I DESCRIBED the Black Devon in this column a few years back as "Clackmannanshire's forgotten river".

It is a term I think still holds true today, for much of its course runs through countryside that is not easily accessible.

But there are exceptions to the rule, including by the south-east edge of Alloa where there is a fine little walk by the river that offers some excellent opportunities for wildlife spotting.

On a visit last week, a group of mallards splashed in the shallows and a heron sat hunched on the bankside, carefully scanning the water for trout, flounders and eels.

The lower stretch of the river here is tidal, making it a particularly rich place for fish.

Spring was most definitely in the air, with blackbirds and song thrushes in full flow, uttering their rich fluty songs, while a party of long-tailed tits bounded along the edge of some ash trees, continually calling to each other.

But it was the music from the blackbirds that really shone above all else.

The poet William Henley was certainly full of praise for the elegance of the blackbird's song when he wrote: "The nightingale has a lyre of gold/The lark's is a clarion call/And the blackbird plays but a boxwood flute/But I love him best of all".

The path soon took me to the broad grassy expanse that surrounds the RSPB's Black Devon Wetlands reserve, a place which kestrels and barn owls find especially good for hunting for voles.
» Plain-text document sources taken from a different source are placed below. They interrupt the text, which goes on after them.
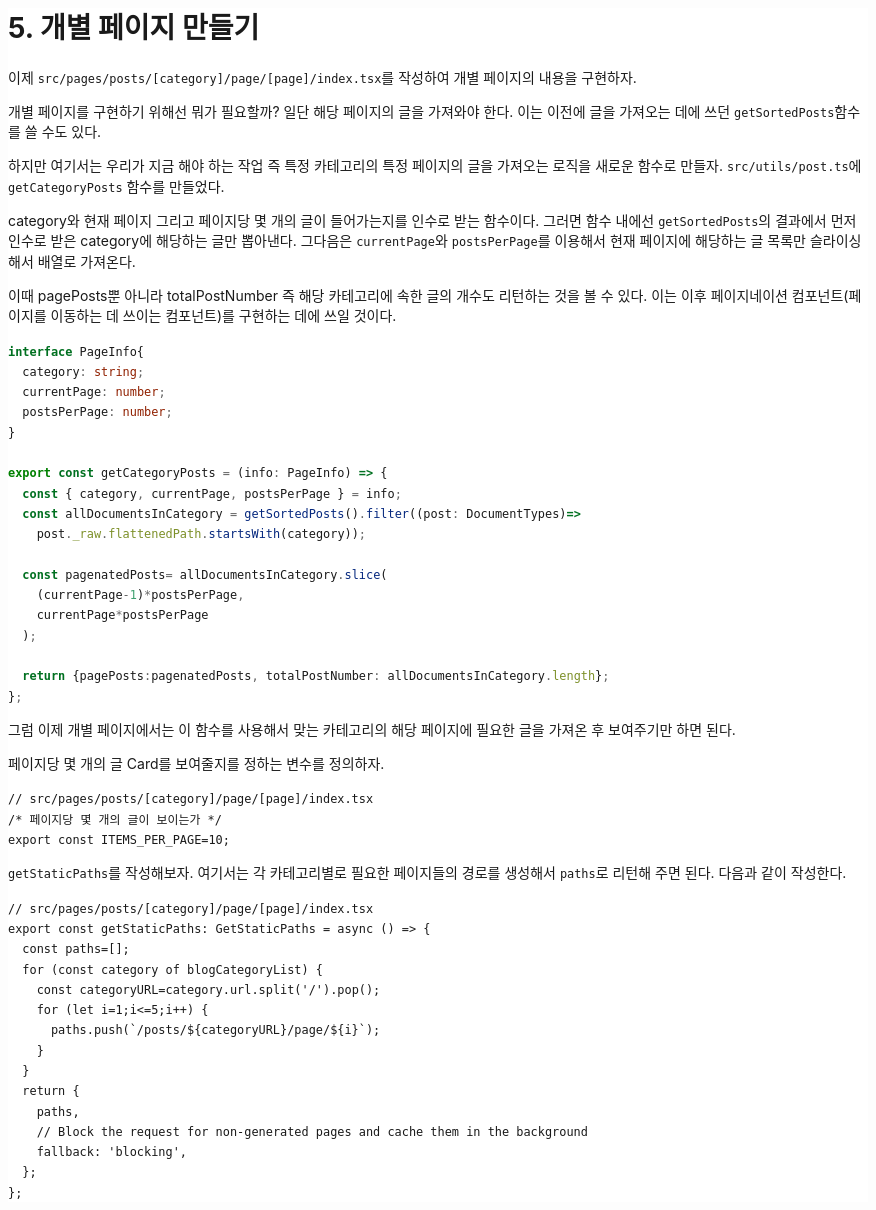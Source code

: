 # 5. 개별 페이지 만들기

이제 `src/pages/posts/[category]/page/[page]/index.tsx`를 작성하여 개별 페이지의 내용을 구현하자.

개별 페이지를 구현하기 위해선 뭐가 필요할까? 일단 해당 페이지의 글을 가져와야 한다. 이는 이전에 글을 가져오는 데에 쓰던 `getSortedPosts`함수를 쓸 수도 있다. 

하지만 여기서는 우리가 지금 해야 하는 작업 즉 특정 카테고리의 특정 페이지의 글을 가져오는 로직을 새로운 함수로 만들자. `src/utils/post.ts`에 `getCategoryPosts` 함수를 만들었다.

category와 현재 페이지 그리고 페이지당 몇 개의 글이 들어가는지를 인수로 받는 함수이다. 그러면 함수 내에선 `getSortedPosts`의 결과에서 먼저 인수로 받은 category에 해당하는 글만 뽑아낸다. 그다음은 `currentPage`와 `postsPerPage`를 이용해서 현재 페이지에 해당하는 글 목록만 슬라이싱해서 배열로 가져온다.

이때 pagePosts뿐 아니라 totalPostNumber 즉 해당 카테고리에 속한 글의 개수도 리턴하는 것을 볼 수 있다. 이는 이후 페이지네이션 컴포넌트(페이지를 이동하는 데 쓰이는 컴포넌트)를 구현하는 데에 쓰일 것이다.

```ts
interface PageInfo{
  category: string;
  currentPage: number;
  postsPerPage: number;
}

export const getCategoryPosts = (info: PageInfo) => {
  const { category, currentPage, postsPerPage } = info;
  const allDocumentsInCategory = getSortedPosts().filter((post: DocumentTypes)=>
    post._raw.flattenedPath.startsWith(category));

  const pagenatedPosts= allDocumentsInCategory.slice(
    (currentPage-1)*postsPerPage, 
    currentPage*postsPerPage
  );

  return {pagePosts:pagenatedPosts, totalPostNumber: allDocumentsInCategory.length};
};
```

그럼 이제 개별 페이지에서는 이 함수를 사용해서 맞는 카테고리의 해당 페이지에 필요한 글을 가져온 후 보여주기만 하면 된다.

페이지당 몇 개의 글 Card를 보여줄지를 정하는 변수를 정의하자.

```tsx
// src/pages/posts/[category]/page/[page]/index.tsx
/* 페이지당 몇 개의 글이 보이는가 */
export const ITEMS_PER_PAGE=10;
```

`getStaticPaths`를 작성해보자. 여기서는 각 카테고리별로 필요한 페이지들의 경로를 생성해서 `paths`로 리턴해 주면 된다. 다음과 같이 작성한다.

```tsx
// src/pages/posts/[category]/page/[page]/index.tsx
export const getStaticPaths: GetStaticPaths = async () => {
  const paths=[];
  for (const category of blogCategoryList) {
    const categoryURL=category.url.split('/').pop();
    for (let i=1;i<=5;i++) {
      paths.push(`/posts/${categoryURL}/page/${i}`);
    }
  }
  return {
    paths,
    // Block the request for non-generated pages and cache them in the background
    fallback: 'blocking',
  };
};
```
I find the incongruity of this landscape compelling; towering electricity pylons and nearby industry, all enveloped by grassland and boggy pools - a place where nature meets humankind.

By the reserve, a reed bunting flitted up into the air and perched atop a reed for several seconds, watching my every move.

A moorhen called from nearby, but the air soon fell silent, apart from the gentle rustle of the breeze rippling through the reeds.